One issue that complicates the problem of representation of black art—specifically black Southern art—is the limited arena for southern art in any context. In my experience, it’s been hard enough to find positive and honest depictions of white Southerners, the large majority of which are neither seersucker-clad descendants of aristocratic plantation owners nor modern-day Dukes of Hazzard complete with camo-print Otterboxes (although these are stocked in every RadioShack and Verizon I’ve been to.) If white Southerners weren’t fighting their own (very valid) battles to reclaim their own representation, I’m sure many of the liberal ones would try to ensure that black and brown voices from their states were being showcased, as well. Sadly, as black grits, we don’t exist in a world where the people around us are free from marginalization and eager to help rid us of our own. The trick of black Southern women and girls, then, is to make space for themselves where none exists—to forge themselves into pre-existing literary and artistic traditions, and attempt to begin their own.
Born in New Orleans in 1924, Samella Lewis has a long history out of breaking into spaces where she wasn't initially welcomed. She was an esteemed student of Dillard University in New Orleans, where she was mentored by the famed African-American sculptor, Elizabeth Catlett. After recognizing Lewis’ incredible potential and the relatively limited opportunities Dillard could offer, Catlett encouraged her to transfer to Hampton University’s art program, and finish her undergraduate work there. Lewis heeded this advice, and graduated from Hampton in 1945 with a B.A. in art history. Lewis furthered her studies at the Ohio State University, earning a master’s degree and doctorate in both fine arts and art history. By this time (1951), she’d already altered history by becoming the first African-American woman to earn these specific Ph.Ds. After school, she gained further notice for her prints and portraits, which often depicted the communities of black Southerners she’d encountered in her childhood as well as those she’d met after moving to southern California. Today, her work has been displayed in the Louis Stern Gallery in her longtime home of L.A., the Stella Jones Gallery in her native New Orleans, the Zora Neale Hurston Museum in Eatonville, and many more galleries both nationally and internationally.
While all of her personal achievements would be enough cause for celebration, Mrs. Lewis is primarily celebrated for her efforts to preserve and expose black art. She wrote and published several much-needed books on this subject, including a collection of art theory from various black artists (Black Artists on Art), a study of her beloved professor (The Art of Elizabeth Catlett), a children’s book created to heighten awareness for those outside of the academy (African American Art for Young People), and a textbook still used in modern studies of the field (African American art and artists.)

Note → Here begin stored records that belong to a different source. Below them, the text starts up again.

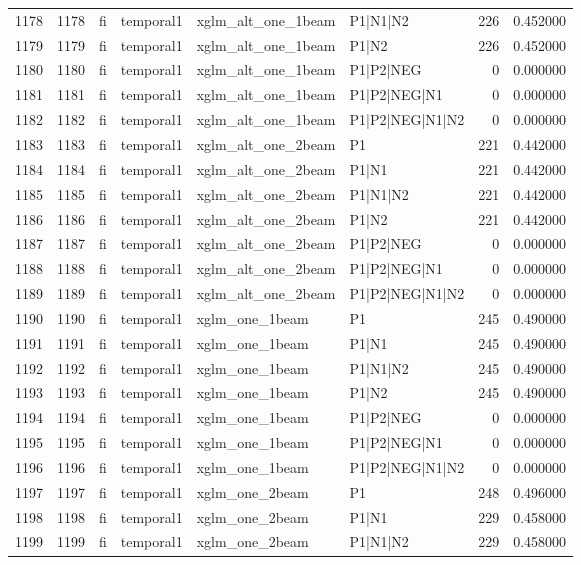 \begin{tabular}{lrllllrr}
1178 & 1178 & fi & temporal1 & xglm_alt_one_1beam & P1|N1|N2 & 226 & 0.452000 \\
1179 & 1179 & fi & temporal1 & xglm_alt_one_1beam & P1|N2 & 226 & 0.452000 \\
1180 & 1180 & fi & temporal1 & xglm_alt_one_1beam & P1|P2|NEG & 0 & 0.000000 \\
1181 & 1181 & fi & temporal1 & xglm_alt_one_1beam & P1|P2|NEG|N1 & 0 & 0.000000 \\
1182 & 1182 & fi & temporal1 & xglm_alt_one_1beam & P1|P2|NEG|N1|N2 & 0 & 0.000000 \\
1183 & 1183 & fi & temporal1 & xglm_alt_one_2beam & P1 & 221 & 0.442000 \\
1184 & 1184 & fi & temporal1 & xglm_alt_one_2beam & P1|N1 & 221 & 0.442000 \\
1185 & 1185 & fi & temporal1 & xglm_alt_one_2beam & P1|N1|N2 & 221 & 0.442000 \\
1186 & 1186 & fi & temporal1 & xglm_alt_one_2beam & P1|N2 & 221 & 0.442000 \\
1187 & 1187 & fi & temporal1 & xglm_alt_one_2beam & P1|P2|NEG & 0 & 0.000000 \\
1188 & 1188 & fi & temporal1 & xglm_alt_one_2beam & P1|P2|NEG|N1 & 0 & 0.000000 \\
1189 & 1189 & fi & temporal1 & xglm_alt_one_2beam & P1|P2|NEG|N1|N2 & 0 & 0.000000 \\
1190 & 1190 & fi & temporal1 & xglm_one_1beam & P1 & 245 & 0.490000 \\
1191 & 1191 & fi & temporal1 & xglm_one_1beam & P1|N1 & 245 & 0.490000 \\
1192 & 1192 & fi & temporal1 & xglm_one_1beam & P1|N1|N2 & 245 & 0.490000 \\
1193 & 1193 & fi & temporal1 & xglm_one_1beam & P1|N2 & 245 & 0.490000 \\
1194 & 1194 & fi & temporal1 & xglm_one_1beam & P1|P2|NEG & 0 & 0.000000 \\
1195 & 1195 & fi & temporal1 & xglm_one_1beam & P1|P2|NEG|N1 & 0 & 0.000000 \\
1196 & 1196 & fi & temporal1 & xglm_one_1beam & P1|P2|NEG|N1|N2 & 0 & 0.000000 \\
1197 & 1197 & fi & temporal1 & xglm_one_2beam & P1 & 248 & 0.496000 \\
1198 & 1198 & fi & temporal1 & xglm_one_2beam & P1|N1 & 229 & 0.458000 \\
1199 & 1199 & fi & temporal1 & xglm_one_2beam & P1|N1|N2 & 229 & 0.458000 \\

\end{tabular}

As if these contributions to the literary and academic community weren’t enough, Mrs. Lewis is also a founder and former curator of The Museum of African American Art in Los Angeles, one of the first museums to take up the task of responsibly and wholeheartedly engaging with and showcasing black art. She also collaborated with friends to open the Gallery at Scripps College, a project that allowed L.A. County residents to receive prints of high-quality artwork at affordable prices, yet again ensuring that traditional art became more accessible to black people. Through her successful labor in black art history and curating, Lewis transcended the mere role of an artist and began to provide possibilities for hundreds of others like her.
The work of Mrs. Lewis is directly in line with the characteristics of black Southern womanhood I most admire. In most cases, mere exceptionalism has never been the final accomplishment of women predisposed to putting others before themselves—in many ways, we don’t feel accomplished unless we’ve made room for others and ourselves. Samella Lewis is a prime example of how it is not enough to make space for yourself, because that space can easily be usurped or forgotten after you’ve stopped creating. When you provide arenas for others to be noticed and appreciated, however, it makes it impossible for your work and/or activism to end with yourself. The goal of ensuring the continuation of black art is something we take seriously here at 2BG, and we hope that by following the lead of artists like art-influencers like Samella Lewis, we too can uplift more than just ourselves.